» **Work item**
Search the material below for the string "begin" and extract each line that has it.

» **Record set**
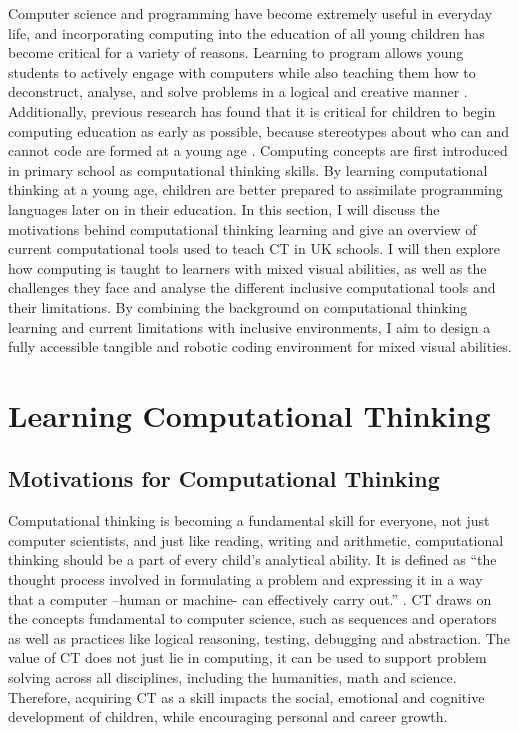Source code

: \documentclass[oneside,%
                    author={Malak Hajji},
                    degree={BSc},
                    title={Designing An Accessible Ozobot Programming Platform for Students},
                  subtitle={With Mixed Visual Abilities}]{dissertation}
\begin{document}
Computer science and programming have become extremely useful in everyday life, and incorporating computing into the education of all young children has become critical for a variety of reasons. Learning to program allows young students to actively engage with computers while also teaching them how to deconstruct, analyse, and solve problems in a logical and creative manner \cite{CB-intro1}.
Additionally, previous research has found that it is critical for children to begin computing education as early as possible, because stereotypes about who can and cannot code are formed at a young age \cite{CB-intro2, CB-intro3}.
Computing concepts are first introduced in primary school as computational thinking skills. By learning computational thinking at a young age, children are better prepared to assimilate programming languages later on in their education. 
In this section, I will discuss the motivations behind computational thinking learning and give an overview of current computational tools used to teach CT in UK schools. I will then explore how computing is taught to learners with mixed visual abilities, as well as the challenges they face and analyse the different inclusive computational tools and their limitations. By combining the background on computational thinking learning and current limitations with  inclusive environments, I aim to design a fully accessible tangible  and robotic coding environment for mixed visual abilities.

\section{Learning Computational Thinking}  
\subsection{Motivations for Computational Thinking}
Computational thinking is becoming a fundamental skill for everyone, not just computer scientists, and just like reading, writing and arithmetic, computational thinking should be a part of every child’s analytical ability. It is defined as “the thought process involved in formulating a problem and expressing it in a way that a computer –human or machine- can effectively carry out.” \cite{CB-CT1}. CT draws on the concepts fundamental to computer science, such as sequences and operators as well as practices like logical reasoning, testing, debugging and abstraction. The value of CT does not just lie in computing, it can be used to support problem solving across all disciplines, including the humanities, math and science. Therefore, acquiring CT as a skill impacts the social, emotional and cognitive development of children, while encouraging personal and career growth.
\end{document}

» **Output of the exercise**
\begin{document}
Additionally, previous research has found that it is critical for children to begin computing education as early as possible, because stereotypes about who can and cannot code are formed at a young age \cite{CB-intro2, CB-intro3}.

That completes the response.